■ About this exercise
Repeat the material in full. Keep every line exactly as it is.
#### Source material ####
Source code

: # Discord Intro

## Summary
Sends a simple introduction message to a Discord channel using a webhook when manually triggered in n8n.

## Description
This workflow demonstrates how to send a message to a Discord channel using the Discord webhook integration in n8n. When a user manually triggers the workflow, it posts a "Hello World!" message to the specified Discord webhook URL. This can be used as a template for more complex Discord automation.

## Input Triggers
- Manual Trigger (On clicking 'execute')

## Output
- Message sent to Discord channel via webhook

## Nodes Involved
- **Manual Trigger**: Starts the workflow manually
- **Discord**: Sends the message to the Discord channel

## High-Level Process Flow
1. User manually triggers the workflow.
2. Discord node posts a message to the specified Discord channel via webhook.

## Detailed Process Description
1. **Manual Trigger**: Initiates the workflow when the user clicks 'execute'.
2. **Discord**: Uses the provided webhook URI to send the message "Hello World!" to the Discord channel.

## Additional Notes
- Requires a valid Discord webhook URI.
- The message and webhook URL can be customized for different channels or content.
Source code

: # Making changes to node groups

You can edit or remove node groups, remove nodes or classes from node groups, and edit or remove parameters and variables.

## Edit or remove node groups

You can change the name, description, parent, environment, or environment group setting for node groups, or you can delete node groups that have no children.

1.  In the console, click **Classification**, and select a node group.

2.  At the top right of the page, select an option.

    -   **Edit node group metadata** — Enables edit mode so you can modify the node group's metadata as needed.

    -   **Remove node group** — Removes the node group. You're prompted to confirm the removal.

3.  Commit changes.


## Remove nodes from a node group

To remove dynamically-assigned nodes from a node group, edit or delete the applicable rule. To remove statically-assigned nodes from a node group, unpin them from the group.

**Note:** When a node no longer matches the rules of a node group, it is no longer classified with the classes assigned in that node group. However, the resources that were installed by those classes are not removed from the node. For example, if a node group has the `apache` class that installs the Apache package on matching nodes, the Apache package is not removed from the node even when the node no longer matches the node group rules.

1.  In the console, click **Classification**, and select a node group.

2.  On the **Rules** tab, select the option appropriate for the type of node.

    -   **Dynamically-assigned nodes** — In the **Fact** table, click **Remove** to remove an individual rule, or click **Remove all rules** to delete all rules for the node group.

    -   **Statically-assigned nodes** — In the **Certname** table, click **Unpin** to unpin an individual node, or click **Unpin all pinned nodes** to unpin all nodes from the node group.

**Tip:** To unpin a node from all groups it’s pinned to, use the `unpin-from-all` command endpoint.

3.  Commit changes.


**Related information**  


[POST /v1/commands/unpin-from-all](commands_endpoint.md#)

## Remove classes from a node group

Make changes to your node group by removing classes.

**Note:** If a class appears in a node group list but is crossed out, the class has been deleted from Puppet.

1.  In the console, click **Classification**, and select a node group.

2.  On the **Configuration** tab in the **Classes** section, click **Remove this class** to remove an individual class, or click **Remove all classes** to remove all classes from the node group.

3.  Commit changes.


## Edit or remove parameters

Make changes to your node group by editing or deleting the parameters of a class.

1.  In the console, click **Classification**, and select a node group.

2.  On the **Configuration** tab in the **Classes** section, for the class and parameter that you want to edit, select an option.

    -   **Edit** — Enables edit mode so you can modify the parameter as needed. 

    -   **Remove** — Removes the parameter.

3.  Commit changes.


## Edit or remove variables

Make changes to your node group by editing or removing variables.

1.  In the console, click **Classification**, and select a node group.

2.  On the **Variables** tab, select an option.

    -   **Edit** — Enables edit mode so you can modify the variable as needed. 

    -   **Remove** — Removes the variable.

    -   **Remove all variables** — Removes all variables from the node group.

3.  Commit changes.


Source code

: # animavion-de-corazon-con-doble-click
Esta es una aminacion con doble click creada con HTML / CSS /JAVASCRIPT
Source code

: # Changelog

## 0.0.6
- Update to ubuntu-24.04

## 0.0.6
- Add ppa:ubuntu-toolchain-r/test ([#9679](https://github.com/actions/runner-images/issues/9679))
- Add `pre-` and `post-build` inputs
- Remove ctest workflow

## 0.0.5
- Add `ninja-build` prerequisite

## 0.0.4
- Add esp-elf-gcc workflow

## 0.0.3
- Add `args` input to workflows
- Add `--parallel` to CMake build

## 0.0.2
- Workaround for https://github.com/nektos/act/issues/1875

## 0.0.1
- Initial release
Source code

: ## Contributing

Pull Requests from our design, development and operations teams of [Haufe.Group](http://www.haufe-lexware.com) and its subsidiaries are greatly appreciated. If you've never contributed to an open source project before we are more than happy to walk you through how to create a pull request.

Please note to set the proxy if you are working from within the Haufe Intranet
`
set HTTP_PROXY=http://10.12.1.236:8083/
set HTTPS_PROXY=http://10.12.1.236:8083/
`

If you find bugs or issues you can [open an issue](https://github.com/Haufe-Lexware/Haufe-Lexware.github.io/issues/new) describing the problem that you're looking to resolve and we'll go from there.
####
■ Finished exercise
Source code

: # Discord Intro

## Summary
Sends a simple introduction message to a Discord channel using a webhook when manually triggered in n8n.

## Description
This workflow demonstrates how to send a message to a Discord channel using the Discord webhook integration in n8n. When a user manually triggers the workflow, it posts a "Hello World!" message to the specified Discord webhook URL. This can be used as a template for more complex Discord automation.

## Input Triggers
- Manual Trigger (On clicking 'execute')

## Output
- Message sent to Discord channel via webhook

## Nodes Involved
- **Manual Trigger**: Starts the workflow manually
- **Discord**: Sends the message to the Discord channel

## High-Level Process Flow
1. User manually triggers the workflow.
2. Discord node posts a message to the specified Discord channel via webhook.

## Detailed Process Description
1. **Manual Trigger**: Initiates the workflow when the user clicks 'execute'.
2. **Discord**: Uses the provided webhook URI to send the message "Hello World!" to the Discord channel.

## Additional Notes
- Requires a valid Discord webhook URI.
- The message and webhook URL can be customized for different channels or content.
Source code

: # Making changes to node groups

You can edit or remove node groups, remove nodes or classes from node groups, and edit or remove parameters and variables.

## Edit or remove node groups

You can change the name, description, parent, environment, or environment group setting for node groups, or you can delete node groups that have no children.

1.  In the console, click **Classification**, and select a node group.

2.  At the top right of the page, select an option.

    -   **Edit node group metadata** — Enables edit mode so you can modify the node group's metadata as needed.

    -   **Remove node group** — Removes the node group. You're prompted to confirm the removal.

3.  Commit changes.


## Remove nodes from a node group

To remove dynamically-assigned nodes from a node group, edit or delete the applicable rule. To remove statically-assigned nodes from a node group, unpin them from the group.

**Note:** When a node no longer matches the rules of a node group, it is no longer classified with the classes assigned in that node group. However, the resources that were installed by those classes are not removed from the node. For example, if a node group has the `apache` class that installs the Apache package on matching nodes, the Apache package is not removed from the node even when the node no longer matches the node group rules.

1.  In the console, click **Classification**, and select a node group.

2.  On the **Rules** tab, select the option appropriate for the type of node.

    -   **Dynamically-assigned nodes** — In the **Fact** table, click **Remove** to remove an individual rule, or click **Remove all rules** to delete all rules for the node group.

    -   **Statically-assigned nodes** — In the **Certname** table, click **Unpin** to unpin an individual node, or click **Unpin all pinned nodes** to unpin all nodes from the node group.

**Tip:** To unpin a node from all groups it’s pinned to, use the `unpin-from-all` command endpoint.

3.  Commit changes.


**Related information**  


[POST /v1/commands/unpin-from-all](commands_endpoint.md#)

## Remove classes from a node group

Make changes to your node group by removing classes.

**Note:** If a class appears in a node group list but is crossed out, the class has been deleted from Puppet.

1.  In the console, click **Classification**, and select a node group.

2.  On the **Configuration** tab in the **Classes** section, click **Remove this class** to remove an individual class, or click **Remove all classes** to remove all classes from the node group.

3.  Commit changes.


## Edit or remove parameters

Make changes to your node group by editing or deleting the parameters of a class.

1.  In the console, click **Classification**, and select a node group.

2.  On the **Configuration** tab in the **Classes** section, for the class and parameter that you want to edit, select an option.

    -   **Edit** — Enables edit mode so you can modify the parameter as needed. 

    -   **Remove** — Removes the parameter.

3.  Commit changes.


## Edit or remove variables

Make changes to your node group by editing or removing variables.

1.  In the console, click **Classification**, and select a node group.

2.  On the **Variables** tab, select an option.

    -   **Edit** — Enables edit mode so you can modify the variable as needed. 

    -   **Remove** — Removes the variable.

    -   **Remove all variables** — Removes all variables from the node group.

3.  Commit changes.


Source code

: # animavion-de-corazon-con-doble-click
Esta es una aminacion con doble click creada con HTML / CSS /JAVASCRIPT
Source code

: # Changelog

## 0.0.6
- Update to ubuntu-24.04

## 0.0.6
- Add ppa:ubuntu-toolchain-r/test ([#9679](https://github.com/actions/runner-images/issues/9679))
- Add `pre-` and `post-build` inputs
- Remove ctest workflow

## 0.0.5
- Add `ninja-build` prerequisite

## 0.0.4
- Add esp-elf-gcc workflow

## 0.0.3
- Add `args` input to workflows
- Add `--parallel` to CMake build

## 0.0.2
- Workaround for https://github.com/nektos/act/issues/1875

## 0.0.1
- Initial release
Source code

: ## Contributing

Pull Requests from our design, development and operations teams of [Haufe.Group](http://www.haufe-lexware.com) and its subsidiaries are greatly appreciated. If you've never contributed to an open source project before we are more than happy to walk you through how to create a pull request.

Please note to set the proxy if you are working from within the Haufe Intranet
`
set HTTP_PROXY=http://10.12.1.236:8083/
set HTTPS_PROXY=http://10.12.1.236:8083/
`

If you find bugs or issues you can [open an issue](https://github.com/Haufe-Lexware/Haufe-Lexware.github.io/issues/new) describing the problem that you're looking to resolve and we'll go from there.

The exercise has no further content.